▶ **Exercise**
Set out exactly every line of the entries below, starting at the line that holds "Then, I got" and stopping after the line that holds "In the end, I".

Stored data entries:
<<<<

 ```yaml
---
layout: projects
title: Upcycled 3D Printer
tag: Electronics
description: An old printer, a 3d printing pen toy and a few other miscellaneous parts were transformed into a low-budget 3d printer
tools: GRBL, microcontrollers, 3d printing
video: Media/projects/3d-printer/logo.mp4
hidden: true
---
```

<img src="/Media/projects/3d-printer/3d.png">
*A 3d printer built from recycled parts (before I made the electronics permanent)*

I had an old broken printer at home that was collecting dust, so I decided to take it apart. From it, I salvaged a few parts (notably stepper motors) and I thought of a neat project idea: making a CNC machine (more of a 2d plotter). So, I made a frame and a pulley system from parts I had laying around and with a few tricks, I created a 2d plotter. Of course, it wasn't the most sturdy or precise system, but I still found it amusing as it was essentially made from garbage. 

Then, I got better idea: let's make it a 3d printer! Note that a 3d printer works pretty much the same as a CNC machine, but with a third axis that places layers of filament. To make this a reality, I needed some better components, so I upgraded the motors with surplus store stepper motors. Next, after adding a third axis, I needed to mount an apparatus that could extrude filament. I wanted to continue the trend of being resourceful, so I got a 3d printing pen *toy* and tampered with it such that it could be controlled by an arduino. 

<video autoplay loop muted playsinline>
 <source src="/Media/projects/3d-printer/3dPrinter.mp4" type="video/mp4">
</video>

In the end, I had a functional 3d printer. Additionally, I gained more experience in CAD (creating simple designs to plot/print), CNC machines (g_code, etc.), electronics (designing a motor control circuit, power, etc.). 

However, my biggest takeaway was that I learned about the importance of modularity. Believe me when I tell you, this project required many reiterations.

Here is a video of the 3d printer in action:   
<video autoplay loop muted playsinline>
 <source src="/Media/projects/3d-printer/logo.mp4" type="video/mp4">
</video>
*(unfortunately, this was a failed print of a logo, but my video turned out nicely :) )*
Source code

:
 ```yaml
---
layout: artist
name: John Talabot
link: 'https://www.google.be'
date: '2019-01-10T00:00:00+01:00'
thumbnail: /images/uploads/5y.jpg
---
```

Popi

>>>>

▶ **Answer below**
Then, I got better idea: let's make it a 3d printer! Note that a 3d printer works pretty much the same as a CNC machine, but with a third axis that places layers of filament. To make this a reality, I needed some better components, so I upgraded the motors with surplus store stepper motors. Next, after adding a third axis, I needed to mount an apparatus that could extrude filament. I wanted to continue the trend of being resourceful, so I got a 3d printing pen *toy* and tampered with it such that it could be controlled by an arduino. 

<video autoplay loop muted playsinline>
 <source src="/Media/projects/3d-printer/3dPrinter.mp4" type="video/mp4">
</video>

In the end, I had a functional 3d printer. Additionally, I gained more experience in CAD (creating simple designs to plot/print), CNC machines (g_code, etc.), electronics (designing a motor control circuit, power, etc.). 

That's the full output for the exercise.